--- PROVIDED RECORDS ---
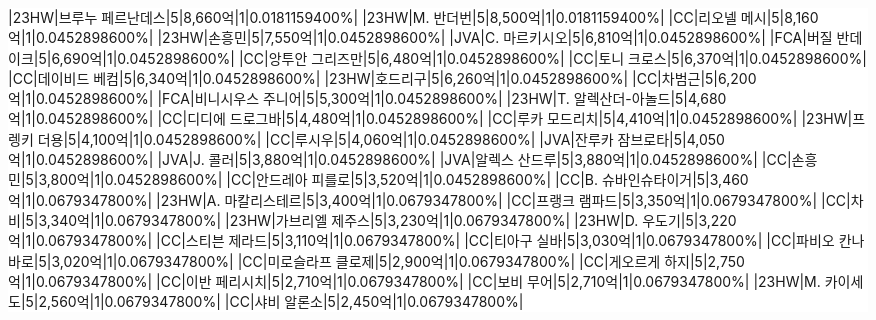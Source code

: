 |23HW|브루누 페르난데스|5|8,660억|1|0.0181159400%|
|23HW|M. 반더번|5|8,500억|1|0.0181159400%|
|CC|리오넬 메시|5|8,160억|1|0.0452898600%|
|23HW|손흥민|5|7,550억|1|0.0452898600%|
|JVA|C. 마르키시오|5|6,810억|1|0.0452898600%|
|FCA|버질 반데이크|5|6,690억|1|0.0452898600%|
|CC|앙투안 그리즈만|5|6,480억|1|0.0452898600%|
|CC|토니 크로스|5|6,370억|1|0.0452898600%|
|CC|데이비드 베컴|5|6,340억|1|0.0452898600%|
|23HW|호드리구|5|6,260억|1|0.0452898600%|
|CC|차범근|5|6,200억|1|0.0452898600%|
|FCA|비니시우스 주니어|5|5,300억|1|0.0452898600%|
|23HW|T. 알렉산더-아놀드|5|4,680억|1|0.0452898600%|
|CC|디디에 드로그바|5|4,480억|1|0.0452898600%|
|CC|루카 모드리치|5|4,410억|1|0.0452898600%|
|23HW|프렝키 더용|5|4,100억|1|0.0452898600%|
|CC|루시우|5|4,060억|1|0.0452898600%|
|JVA|잔루카 잠브로타|5|4,050억|1|0.0452898600%|
|JVA|J. 콜러|5|3,880억|1|0.0452898600%|
|JVA|알렉스 산드루|5|3,880억|1|0.0452898600%|
|CC|손흥민|5|3,800억|1|0.0452898600%|
|CC|안드레아 피를로|5|3,520억|1|0.0452898600%|
|CC|B. 슈바인슈타이거|5|3,460억|1|0.0679347800%|
|23HW|A. 마칼리스테르|5|3,400억|1|0.0679347800%|
|CC|프랭크 램파드|5|3,350억|1|0.0679347800%|
|CC|차비|5|3,340억|1|0.0679347800%|
|23HW|가브리엘 제주스|5|3,230억|1|0.0679347800%|
|23HW|D. 우도기|5|3,220억|1|0.0679347800%|
|CC|스티븐 제라드|5|3,110억|1|0.0679347800%|
|CC|티아구 실바|5|3,030억|1|0.0679347800%|
|CC|파비오 칸나바로|5|3,020억|1|0.0679347800%|
|CC|미로슬라프 클로제|5|2,900억|1|0.0679347800%|
|CC|게오르게 하지|5|2,750억|1|0.0679347800%|
|CC|이반 페리시치|5|2,710억|1|0.0679347800%|
|CC|보비 무어|5|2,710억|1|0.0679347800%|
|23HW|M. 카이세도|5|2,560억|1|0.0679347800%|
|CC|샤비 알론소|5|2,450억|1|0.0679347800%|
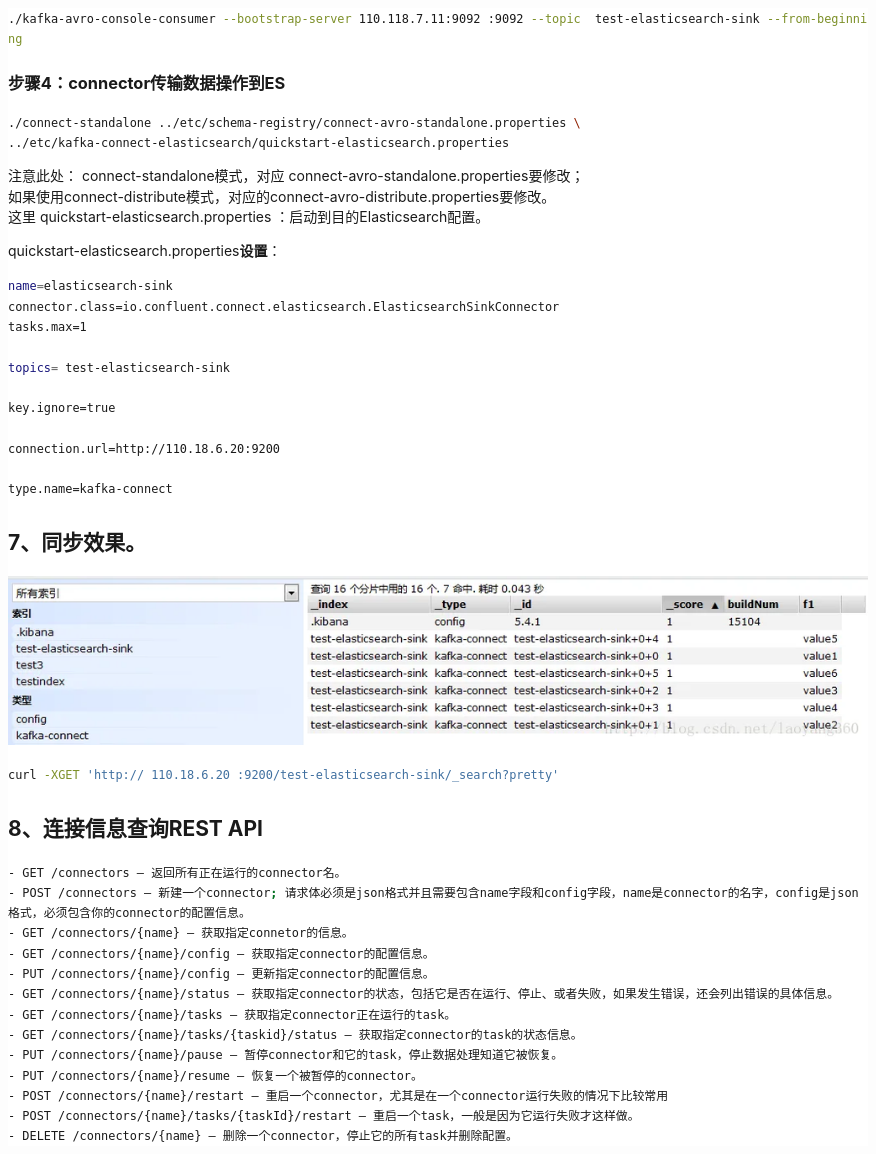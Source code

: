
 ```bash
./kafka-avro-console-consumer --bootstrap-server 110.118.7.11:9092 :9092 --topic  test-elasticsearch-sink --from-beginning
```

### 步骤4：connector传输数据操作到ES

```bash
./connect-standalone ../etc/schema-registry/connect-avro-standalone.properties \
../etc/kafka-connect-elasticsearch/quickstart-elasticsearch.properties
```

注意此处： connect-standalone模式，对应 connect-avro-standalone.properties要修改；  
如果使用connect-distribute模式，对应的connect-avro-distribute.properties要修改。  
这里 quickstart-elasticsearch.properties ：启动到目的Elasticsearch配置。

quickstart-elasticsearch.properties**设置**：

```bash
name=elasticsearch-sink
connector.class=io.confluent.connect.elasticsearch.ElasticsearchSinkConnector
tasks.max=1

topics= test-elasticsearch-sink

key.ignore=true

connection.url=http://110.18.6.20:9200

type.name=kafka-connect
```

7、同步效果。
-------

![](https://github.com/13679269754/shenxiang-log/blob/main/image-cubox/2025-6-12%2016-23-43/8ff30538-e9fa-4000-9089-3b259b9b75bb.webp?raw=true)

```bash
curl -XGET 'http:// 110.18.6.20 :9200/test-elasticsearch-sink/_search?pretty'
```

8、连接信息查询REST API
----------------

```bash
- GET /connectors – 返回所有正在运行的connector名。
- POST /connectors – 新建一个connector; 请求体必须是json格式并且需要包含name字段和config字段，name是connector的名字，config是json格式，必须包含你的connector的配置信息。
- GET /connectors/{name} – 获取指定connetor的信息。
- GET /connectors/{name}/config – 获取指定connector的配置信息。
- PUT /connectors/{name}/config – 更新指定connector的配置信息。
- GET /connectors/{name}/status – 获取指定connector的状态，包括它是否在运行、停止、或者失败，如果发生错误，还会列出错误的具体信息。
- GET /connectors/{name}/tasks – 获取指定connector正在运行的task。
- GET /connectors/{name}/tasks/{taskid}/status – 获取指定connector的task的状态信息。
- PUT /connectors/{name}/pause – 暂停connector和它的task，停止数据处理知道它被恢复。
- PUT /connectors/{name}/resume – 恢复一个被暂停的connector。
- POST /connectors/{name}/restart – 重启一个connector，尤其是在一个connector运行失败的情况下比较常用
- POST /connectors/{name}/tasks/{taskId}/restart – 重启一个task，一般是因为它运行失败才这样做。
- DELETE /connectors/{name} – 删除一个connector，停止它的所有task并删除配置。
```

--- WORK ORDER ---
Where a line above contains the word "avro", show that line.

--- EXERCISE ANSWER ---
./kafka-avro-console-consumer --bootstrap-server 110.118.7.11:9092 :9092 --topic  test-elasticsearch-sink --from-beginning
./connect-standalone ../etc/schema-registry/connect-avro-standalone.properties \
注意此处： connect-standalone模式，对应 connect-avro-standalone.properties要修改；  
如果使用connect-distribute模式，对应的connect-avro-distribute.properties要修改。  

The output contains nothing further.